## What is required
Reproduce, from the lines below, exactly the stretch that begins at the line containing "Employing Office or Committee" and ends at the line containing "Position Title", both included.

## Task material
::::::::::
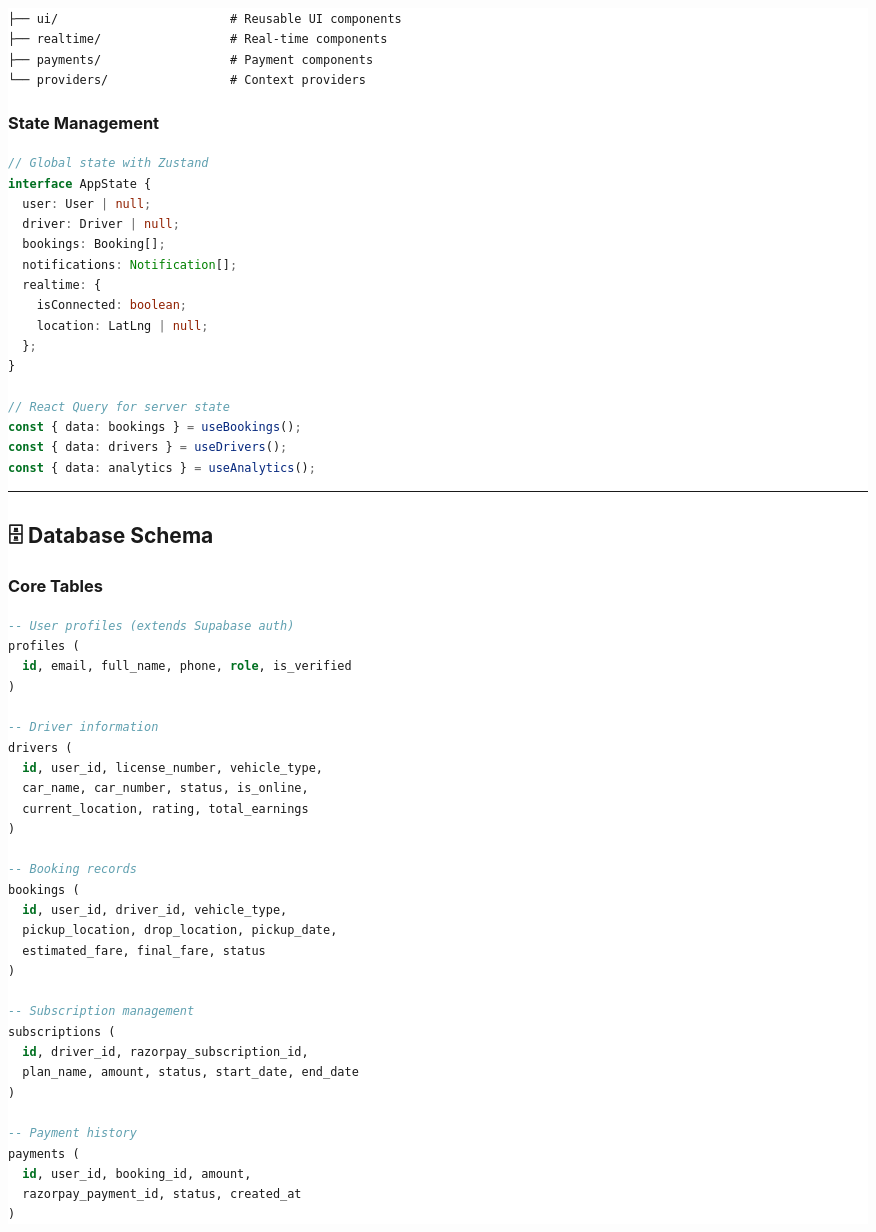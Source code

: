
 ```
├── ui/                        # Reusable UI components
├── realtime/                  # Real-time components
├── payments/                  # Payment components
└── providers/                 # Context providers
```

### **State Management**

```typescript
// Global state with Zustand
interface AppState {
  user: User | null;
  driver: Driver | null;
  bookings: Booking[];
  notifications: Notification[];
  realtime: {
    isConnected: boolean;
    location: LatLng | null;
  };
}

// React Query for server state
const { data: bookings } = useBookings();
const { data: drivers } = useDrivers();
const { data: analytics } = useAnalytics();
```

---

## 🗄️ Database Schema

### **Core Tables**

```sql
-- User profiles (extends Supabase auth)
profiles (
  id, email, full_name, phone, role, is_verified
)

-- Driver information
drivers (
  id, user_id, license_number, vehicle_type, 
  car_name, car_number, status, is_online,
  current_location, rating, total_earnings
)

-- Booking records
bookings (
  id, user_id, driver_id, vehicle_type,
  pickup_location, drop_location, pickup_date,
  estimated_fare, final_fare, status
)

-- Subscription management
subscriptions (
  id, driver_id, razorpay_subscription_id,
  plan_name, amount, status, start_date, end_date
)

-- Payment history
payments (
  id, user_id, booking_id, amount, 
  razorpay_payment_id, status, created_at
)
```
::::::::::
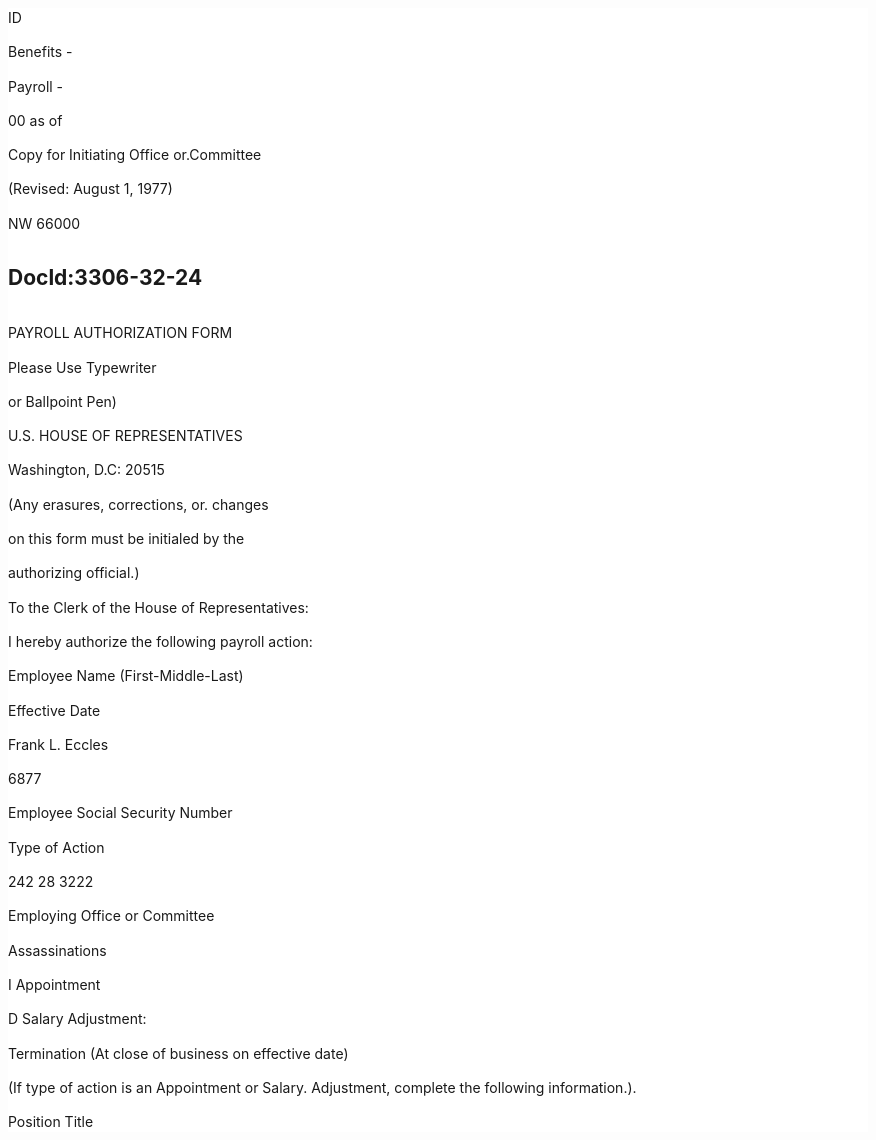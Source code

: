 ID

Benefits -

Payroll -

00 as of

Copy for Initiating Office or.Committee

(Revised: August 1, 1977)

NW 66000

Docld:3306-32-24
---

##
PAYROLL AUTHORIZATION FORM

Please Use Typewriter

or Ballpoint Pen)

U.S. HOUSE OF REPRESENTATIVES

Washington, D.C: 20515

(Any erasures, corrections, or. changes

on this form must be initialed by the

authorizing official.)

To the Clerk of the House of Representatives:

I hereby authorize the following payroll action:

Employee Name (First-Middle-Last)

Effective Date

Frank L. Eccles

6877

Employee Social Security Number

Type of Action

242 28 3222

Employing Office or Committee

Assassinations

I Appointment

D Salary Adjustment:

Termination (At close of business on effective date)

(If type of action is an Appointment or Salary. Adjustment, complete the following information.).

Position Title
::::::::::
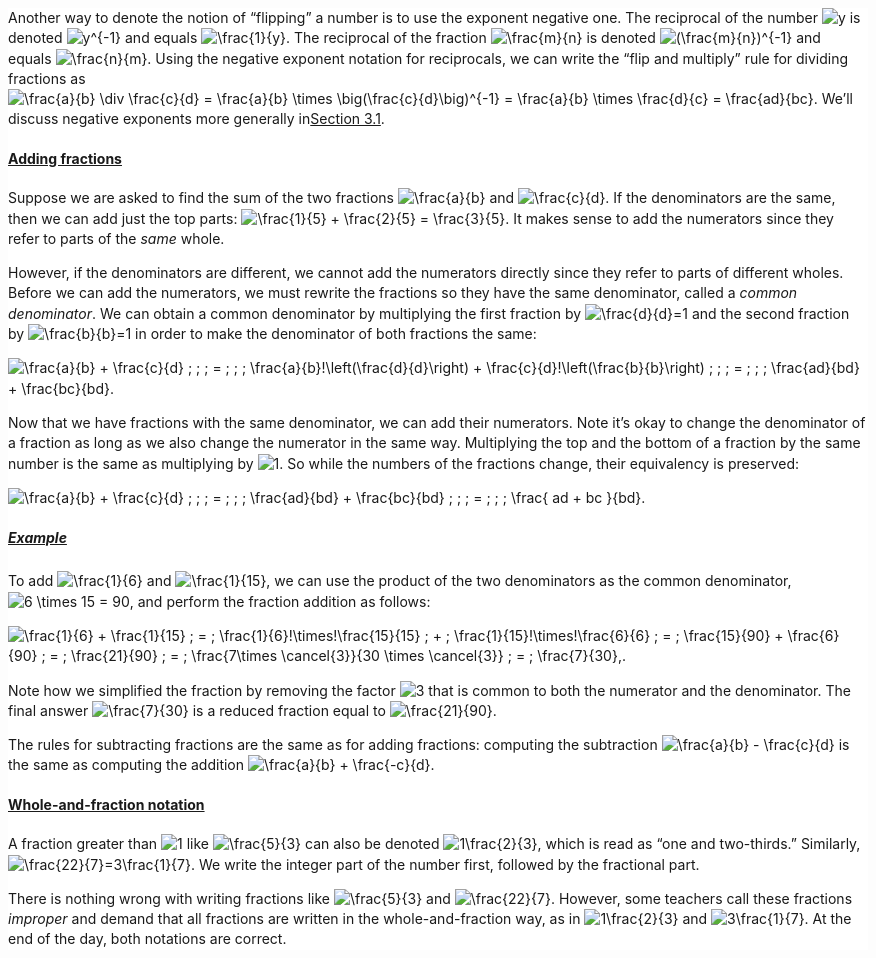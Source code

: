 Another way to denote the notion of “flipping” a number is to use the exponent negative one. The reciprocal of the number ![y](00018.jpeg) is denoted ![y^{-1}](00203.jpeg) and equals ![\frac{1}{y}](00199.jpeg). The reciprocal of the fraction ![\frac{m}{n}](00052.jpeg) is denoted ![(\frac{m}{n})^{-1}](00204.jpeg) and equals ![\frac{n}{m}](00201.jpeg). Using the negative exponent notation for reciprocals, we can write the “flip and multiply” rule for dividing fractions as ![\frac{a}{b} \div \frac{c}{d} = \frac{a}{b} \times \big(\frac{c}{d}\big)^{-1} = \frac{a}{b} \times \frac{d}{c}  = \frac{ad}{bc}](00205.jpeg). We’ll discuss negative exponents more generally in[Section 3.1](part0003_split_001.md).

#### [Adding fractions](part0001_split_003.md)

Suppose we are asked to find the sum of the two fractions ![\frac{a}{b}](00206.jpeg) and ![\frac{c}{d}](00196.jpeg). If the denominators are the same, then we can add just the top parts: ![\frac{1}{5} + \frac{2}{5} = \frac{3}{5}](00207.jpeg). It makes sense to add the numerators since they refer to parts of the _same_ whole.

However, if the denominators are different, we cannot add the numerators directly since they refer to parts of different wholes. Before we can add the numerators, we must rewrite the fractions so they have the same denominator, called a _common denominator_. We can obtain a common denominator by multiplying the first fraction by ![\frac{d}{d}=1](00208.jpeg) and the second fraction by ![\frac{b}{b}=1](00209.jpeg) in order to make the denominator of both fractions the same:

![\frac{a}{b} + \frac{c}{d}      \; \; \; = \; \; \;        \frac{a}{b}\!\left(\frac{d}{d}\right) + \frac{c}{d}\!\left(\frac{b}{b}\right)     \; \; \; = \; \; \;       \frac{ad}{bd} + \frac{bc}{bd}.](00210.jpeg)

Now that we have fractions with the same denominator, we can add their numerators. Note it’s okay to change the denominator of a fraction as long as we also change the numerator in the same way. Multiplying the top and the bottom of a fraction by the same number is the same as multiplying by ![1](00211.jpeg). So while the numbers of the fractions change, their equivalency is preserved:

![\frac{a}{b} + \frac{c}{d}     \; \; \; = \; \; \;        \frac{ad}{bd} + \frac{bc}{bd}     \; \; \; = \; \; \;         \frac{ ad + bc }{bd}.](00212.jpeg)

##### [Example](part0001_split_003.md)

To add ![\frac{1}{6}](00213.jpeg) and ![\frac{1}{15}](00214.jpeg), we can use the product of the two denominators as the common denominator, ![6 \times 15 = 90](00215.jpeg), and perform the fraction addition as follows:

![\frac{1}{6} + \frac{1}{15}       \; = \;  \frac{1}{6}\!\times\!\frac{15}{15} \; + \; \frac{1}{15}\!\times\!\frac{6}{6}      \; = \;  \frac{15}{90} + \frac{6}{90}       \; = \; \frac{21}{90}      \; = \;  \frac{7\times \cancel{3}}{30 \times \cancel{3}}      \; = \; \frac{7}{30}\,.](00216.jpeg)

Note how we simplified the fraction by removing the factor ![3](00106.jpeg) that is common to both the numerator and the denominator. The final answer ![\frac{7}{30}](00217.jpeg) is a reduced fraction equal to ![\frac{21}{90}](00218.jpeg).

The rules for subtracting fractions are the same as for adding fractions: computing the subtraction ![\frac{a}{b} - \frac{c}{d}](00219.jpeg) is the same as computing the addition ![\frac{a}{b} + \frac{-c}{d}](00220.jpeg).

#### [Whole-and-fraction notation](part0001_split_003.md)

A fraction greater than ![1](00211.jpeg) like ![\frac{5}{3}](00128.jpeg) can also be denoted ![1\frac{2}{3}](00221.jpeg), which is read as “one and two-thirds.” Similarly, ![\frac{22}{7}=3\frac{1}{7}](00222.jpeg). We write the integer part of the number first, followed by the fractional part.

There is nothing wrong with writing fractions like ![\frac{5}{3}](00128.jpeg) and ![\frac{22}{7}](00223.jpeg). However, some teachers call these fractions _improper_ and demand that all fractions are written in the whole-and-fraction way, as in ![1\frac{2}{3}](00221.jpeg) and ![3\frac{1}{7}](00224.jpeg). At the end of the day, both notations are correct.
::::::::::
## Reply
Employing Office or Committee

Assassinations

I Appointment

D Salary Adjustment:

Termination (At close of business on effective date)

(If type of action is an Appointment or Salary. Adjustment, complete the following information.).

Position Title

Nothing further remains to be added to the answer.